#### [ACTIVITY]
Among the entries below, take the line with "- Input and" and the line with "You would be", and output them and every line between them exactly, with nothing else.

Records from a dataset
· · · · ·

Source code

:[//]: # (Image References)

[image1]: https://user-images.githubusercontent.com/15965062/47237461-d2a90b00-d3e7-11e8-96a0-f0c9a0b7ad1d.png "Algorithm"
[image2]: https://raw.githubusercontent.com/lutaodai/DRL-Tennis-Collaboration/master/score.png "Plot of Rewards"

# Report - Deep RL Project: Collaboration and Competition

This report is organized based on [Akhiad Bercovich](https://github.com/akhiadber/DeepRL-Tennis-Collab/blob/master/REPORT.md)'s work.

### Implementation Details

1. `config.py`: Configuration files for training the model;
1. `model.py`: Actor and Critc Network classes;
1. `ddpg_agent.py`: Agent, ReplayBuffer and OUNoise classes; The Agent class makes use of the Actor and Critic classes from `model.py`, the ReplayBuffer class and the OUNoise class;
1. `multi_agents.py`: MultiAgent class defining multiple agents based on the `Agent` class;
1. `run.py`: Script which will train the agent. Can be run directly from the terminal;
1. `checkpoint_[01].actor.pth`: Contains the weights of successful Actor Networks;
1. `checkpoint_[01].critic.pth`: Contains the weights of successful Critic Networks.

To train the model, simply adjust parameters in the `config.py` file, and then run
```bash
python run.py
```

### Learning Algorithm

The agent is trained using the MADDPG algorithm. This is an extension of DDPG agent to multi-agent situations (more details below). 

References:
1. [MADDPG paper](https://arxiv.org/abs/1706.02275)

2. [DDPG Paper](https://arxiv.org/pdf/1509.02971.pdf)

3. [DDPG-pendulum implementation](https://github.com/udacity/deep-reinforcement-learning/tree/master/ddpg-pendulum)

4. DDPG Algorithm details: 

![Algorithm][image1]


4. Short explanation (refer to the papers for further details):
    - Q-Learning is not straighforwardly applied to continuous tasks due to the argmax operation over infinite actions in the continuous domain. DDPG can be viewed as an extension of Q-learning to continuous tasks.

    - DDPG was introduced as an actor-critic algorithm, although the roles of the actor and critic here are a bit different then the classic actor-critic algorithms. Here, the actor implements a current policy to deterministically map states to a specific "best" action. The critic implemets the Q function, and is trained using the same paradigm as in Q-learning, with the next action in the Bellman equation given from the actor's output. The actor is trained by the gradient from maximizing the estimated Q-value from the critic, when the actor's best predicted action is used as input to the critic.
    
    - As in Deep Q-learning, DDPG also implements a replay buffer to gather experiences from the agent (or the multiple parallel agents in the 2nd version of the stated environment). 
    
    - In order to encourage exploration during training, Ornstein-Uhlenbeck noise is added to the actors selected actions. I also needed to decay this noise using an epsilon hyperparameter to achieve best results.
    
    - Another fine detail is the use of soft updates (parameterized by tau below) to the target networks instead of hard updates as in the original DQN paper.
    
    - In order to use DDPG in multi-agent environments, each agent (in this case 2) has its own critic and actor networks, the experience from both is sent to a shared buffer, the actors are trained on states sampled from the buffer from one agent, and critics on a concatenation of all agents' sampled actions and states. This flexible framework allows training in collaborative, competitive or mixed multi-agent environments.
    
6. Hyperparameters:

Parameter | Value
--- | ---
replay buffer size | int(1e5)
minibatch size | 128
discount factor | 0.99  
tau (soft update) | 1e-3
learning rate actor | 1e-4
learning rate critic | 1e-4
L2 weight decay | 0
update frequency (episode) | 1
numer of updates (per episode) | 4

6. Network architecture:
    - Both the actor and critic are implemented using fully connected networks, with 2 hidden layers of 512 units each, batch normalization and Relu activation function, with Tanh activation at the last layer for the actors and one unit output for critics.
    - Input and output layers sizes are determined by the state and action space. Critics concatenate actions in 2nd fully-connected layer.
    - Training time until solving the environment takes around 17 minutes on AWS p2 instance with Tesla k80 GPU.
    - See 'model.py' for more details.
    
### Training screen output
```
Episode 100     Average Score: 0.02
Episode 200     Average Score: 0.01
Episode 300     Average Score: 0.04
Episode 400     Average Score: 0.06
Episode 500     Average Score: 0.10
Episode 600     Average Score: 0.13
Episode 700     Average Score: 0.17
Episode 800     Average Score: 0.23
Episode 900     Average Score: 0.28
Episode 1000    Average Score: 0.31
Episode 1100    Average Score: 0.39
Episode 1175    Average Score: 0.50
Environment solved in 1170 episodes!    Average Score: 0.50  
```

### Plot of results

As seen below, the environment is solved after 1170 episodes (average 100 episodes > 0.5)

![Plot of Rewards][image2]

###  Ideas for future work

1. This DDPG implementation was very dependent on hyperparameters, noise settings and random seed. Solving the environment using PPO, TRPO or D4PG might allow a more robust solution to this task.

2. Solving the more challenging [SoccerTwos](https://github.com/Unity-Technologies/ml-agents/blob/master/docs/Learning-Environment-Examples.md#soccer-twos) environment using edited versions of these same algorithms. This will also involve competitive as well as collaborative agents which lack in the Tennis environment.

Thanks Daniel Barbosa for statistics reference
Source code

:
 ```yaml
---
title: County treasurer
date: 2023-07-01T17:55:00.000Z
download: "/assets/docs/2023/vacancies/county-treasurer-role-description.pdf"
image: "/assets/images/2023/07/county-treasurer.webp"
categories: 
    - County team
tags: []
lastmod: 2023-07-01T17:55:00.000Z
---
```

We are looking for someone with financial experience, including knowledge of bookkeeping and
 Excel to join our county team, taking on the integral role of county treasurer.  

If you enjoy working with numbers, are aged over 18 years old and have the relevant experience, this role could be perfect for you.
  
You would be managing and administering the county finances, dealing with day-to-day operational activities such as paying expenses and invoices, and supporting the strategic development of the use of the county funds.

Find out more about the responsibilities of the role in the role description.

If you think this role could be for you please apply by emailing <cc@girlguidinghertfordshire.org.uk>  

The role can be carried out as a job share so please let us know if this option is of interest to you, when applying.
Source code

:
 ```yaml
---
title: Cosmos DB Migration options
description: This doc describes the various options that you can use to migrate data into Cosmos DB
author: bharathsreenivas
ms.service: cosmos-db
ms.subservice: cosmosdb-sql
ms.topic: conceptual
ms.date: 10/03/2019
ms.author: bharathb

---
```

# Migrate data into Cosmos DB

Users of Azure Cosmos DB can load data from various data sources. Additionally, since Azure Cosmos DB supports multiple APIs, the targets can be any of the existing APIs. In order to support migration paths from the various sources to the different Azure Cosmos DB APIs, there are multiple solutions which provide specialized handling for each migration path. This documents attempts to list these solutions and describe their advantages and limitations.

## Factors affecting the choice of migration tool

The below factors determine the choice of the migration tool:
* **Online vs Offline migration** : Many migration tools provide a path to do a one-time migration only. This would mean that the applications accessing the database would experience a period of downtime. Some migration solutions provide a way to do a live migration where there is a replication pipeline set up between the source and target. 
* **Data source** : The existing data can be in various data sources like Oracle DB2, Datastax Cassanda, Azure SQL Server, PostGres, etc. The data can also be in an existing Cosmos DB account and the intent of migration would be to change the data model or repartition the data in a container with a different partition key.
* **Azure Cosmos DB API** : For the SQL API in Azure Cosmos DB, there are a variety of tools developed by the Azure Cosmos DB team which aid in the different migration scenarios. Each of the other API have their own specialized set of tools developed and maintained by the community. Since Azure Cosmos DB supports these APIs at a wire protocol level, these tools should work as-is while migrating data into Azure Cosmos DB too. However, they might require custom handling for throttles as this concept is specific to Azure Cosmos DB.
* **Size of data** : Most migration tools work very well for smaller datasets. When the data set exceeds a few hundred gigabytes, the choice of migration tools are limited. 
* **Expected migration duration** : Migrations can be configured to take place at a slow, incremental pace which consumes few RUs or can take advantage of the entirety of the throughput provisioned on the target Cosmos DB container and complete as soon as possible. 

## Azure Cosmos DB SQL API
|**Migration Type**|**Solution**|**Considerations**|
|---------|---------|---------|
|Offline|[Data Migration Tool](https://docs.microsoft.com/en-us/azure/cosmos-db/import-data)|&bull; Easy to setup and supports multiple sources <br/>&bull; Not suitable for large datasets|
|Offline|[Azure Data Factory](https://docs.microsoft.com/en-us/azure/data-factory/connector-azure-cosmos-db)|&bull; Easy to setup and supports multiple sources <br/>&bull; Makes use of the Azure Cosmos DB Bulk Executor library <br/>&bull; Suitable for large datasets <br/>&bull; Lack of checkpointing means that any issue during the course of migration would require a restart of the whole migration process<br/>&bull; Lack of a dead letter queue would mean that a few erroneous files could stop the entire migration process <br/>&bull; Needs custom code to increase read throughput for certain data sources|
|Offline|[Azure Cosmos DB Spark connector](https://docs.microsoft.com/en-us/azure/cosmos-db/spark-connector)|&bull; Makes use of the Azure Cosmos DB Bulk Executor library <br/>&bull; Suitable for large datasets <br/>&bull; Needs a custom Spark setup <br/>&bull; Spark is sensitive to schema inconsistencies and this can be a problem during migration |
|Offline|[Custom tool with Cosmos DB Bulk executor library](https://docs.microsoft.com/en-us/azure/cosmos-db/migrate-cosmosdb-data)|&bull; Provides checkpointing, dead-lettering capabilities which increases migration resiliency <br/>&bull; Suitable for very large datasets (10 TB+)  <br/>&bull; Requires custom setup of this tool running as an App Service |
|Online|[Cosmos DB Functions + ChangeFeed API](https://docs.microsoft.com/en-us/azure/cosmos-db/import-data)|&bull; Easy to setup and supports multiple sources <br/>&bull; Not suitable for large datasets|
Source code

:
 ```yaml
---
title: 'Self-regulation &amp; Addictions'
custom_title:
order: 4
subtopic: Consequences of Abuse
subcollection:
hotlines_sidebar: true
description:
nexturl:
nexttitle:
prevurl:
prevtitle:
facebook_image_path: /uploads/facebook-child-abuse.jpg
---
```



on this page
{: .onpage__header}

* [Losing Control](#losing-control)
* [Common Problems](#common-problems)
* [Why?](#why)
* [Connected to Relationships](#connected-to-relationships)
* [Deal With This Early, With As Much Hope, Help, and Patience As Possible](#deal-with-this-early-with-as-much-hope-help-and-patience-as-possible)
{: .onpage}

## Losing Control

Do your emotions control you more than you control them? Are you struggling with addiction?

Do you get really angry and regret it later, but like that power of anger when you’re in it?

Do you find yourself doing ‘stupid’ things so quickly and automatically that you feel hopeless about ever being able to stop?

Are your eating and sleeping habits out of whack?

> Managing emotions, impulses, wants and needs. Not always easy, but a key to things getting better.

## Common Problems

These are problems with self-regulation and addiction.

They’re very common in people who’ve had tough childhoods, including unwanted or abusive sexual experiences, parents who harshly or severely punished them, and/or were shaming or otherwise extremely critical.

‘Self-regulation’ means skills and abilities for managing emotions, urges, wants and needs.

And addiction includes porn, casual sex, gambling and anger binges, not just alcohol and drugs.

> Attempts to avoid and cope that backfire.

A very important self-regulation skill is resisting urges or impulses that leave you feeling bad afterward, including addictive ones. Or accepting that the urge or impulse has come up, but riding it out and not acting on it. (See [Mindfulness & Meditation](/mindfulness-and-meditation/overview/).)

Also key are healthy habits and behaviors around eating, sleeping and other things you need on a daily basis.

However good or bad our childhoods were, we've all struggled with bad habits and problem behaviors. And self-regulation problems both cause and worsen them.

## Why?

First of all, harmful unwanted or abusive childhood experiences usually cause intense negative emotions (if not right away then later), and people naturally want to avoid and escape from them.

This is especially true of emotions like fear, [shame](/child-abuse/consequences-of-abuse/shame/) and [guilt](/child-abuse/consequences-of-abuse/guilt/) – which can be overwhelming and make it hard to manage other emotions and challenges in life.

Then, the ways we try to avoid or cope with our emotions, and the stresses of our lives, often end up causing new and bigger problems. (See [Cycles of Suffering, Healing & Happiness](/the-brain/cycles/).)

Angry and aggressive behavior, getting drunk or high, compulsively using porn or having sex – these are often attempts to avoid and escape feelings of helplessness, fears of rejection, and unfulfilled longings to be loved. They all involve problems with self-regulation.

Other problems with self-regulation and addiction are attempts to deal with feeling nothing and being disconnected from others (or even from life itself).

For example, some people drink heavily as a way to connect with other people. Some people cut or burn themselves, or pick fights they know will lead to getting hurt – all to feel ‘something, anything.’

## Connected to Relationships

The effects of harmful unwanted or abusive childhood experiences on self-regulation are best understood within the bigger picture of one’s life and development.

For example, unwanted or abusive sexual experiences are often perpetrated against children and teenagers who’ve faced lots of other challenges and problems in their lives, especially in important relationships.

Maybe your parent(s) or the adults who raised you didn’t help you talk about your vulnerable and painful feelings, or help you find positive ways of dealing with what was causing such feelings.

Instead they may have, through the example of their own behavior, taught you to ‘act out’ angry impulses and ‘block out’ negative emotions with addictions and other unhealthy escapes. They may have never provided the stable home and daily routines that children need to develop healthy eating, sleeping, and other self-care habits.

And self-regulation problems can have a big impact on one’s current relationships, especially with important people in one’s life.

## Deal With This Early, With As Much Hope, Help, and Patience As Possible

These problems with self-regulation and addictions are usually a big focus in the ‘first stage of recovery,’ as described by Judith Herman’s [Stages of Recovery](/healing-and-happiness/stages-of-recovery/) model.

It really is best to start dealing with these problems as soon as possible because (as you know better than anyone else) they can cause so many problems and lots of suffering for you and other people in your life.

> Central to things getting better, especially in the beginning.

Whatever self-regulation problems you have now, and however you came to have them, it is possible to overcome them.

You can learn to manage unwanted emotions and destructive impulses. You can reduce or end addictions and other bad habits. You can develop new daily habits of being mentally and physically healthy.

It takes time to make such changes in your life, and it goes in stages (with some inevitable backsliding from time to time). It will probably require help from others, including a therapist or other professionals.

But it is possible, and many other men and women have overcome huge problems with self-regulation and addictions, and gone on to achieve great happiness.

· · · · ·

#### [WRITTEN SOLUTION]
    - Input and output layers sizes are determined by the state and action space. Critics concatenate actions in 2nd fully-connected layer.
    - Training time until solving the environment takes around 17 minutes on AWS p2 instance with Tesla k80 GPU.
    - See 'model.py' for more details.
    
### Training screen output
```
Episode 100     Average Score: 0.02
Episode 200     Average Score: 0.01
Episode 300     Average Score: 0.04
Episode 400     Average Score: 0.06
Episode 500     Average Score: 0.10
Episode 600     Average Score: 0.13
Episode 700     Average Score: 0.17
Episode 800     Average Score: 0.23
Episode 900     Average Score: 0.28
Episode 1000    Average Score: 0.31
Episode 1100    Average Score: 0.39
Episode 1175    Average Score: 0.50
Environment solved in 1170 episodes!    Average Score: 0.50  
```

### Plot of results

As seen below, the environment is solved after 1170 episodes (average 100 episodes > 0.5)

![Plot of Rewards][image2]

###  Ideas for future work

1. This DDPG implementation was very dependent on hyperparameters, noise settings and random seed. Solving the environment using PPO, TRPO or D4PG might allow a more robust solution to this task.

2. Solving the more challenging [SoccerTwos](https://github.com/Unity-Technologies/ml-agents/blob/master/docs/Learning-Environment-Examples.md#soccer-twos) environment using edited versions of these same algorithms. This will also involve competitive as well as collaborative agents which lack in the Tennis environment.

Thanks Daniel Barbosa for statistics reference
Source code

:
 ```yaml
---
title: County treasurer
date: 2023-07-01T17:55:00.000Z
download: "/assets/docs/2023/vacancies/county-treasurer-role-description.pdf"
image: "/assets/images/2023/07/county-treasurer.webp"
categories: 
    - County team
tags: []
lastmod: 2023-07-01T17:55:00.000Z
---
```

We are looking for someone with financial experience, including knowledge of bookkeeping and
 Excel to join our county team, taking on the integral role of county treasurer.  

If you enjoy working with numbers, are aged over 18 years old and have the relevant experience, this role could be perfect for you.
  
You would be managing and administering the county finances, dealing with day-to-day operational activities such as paying expenses and invoices, and supporting the strategic development of the use of the county funds.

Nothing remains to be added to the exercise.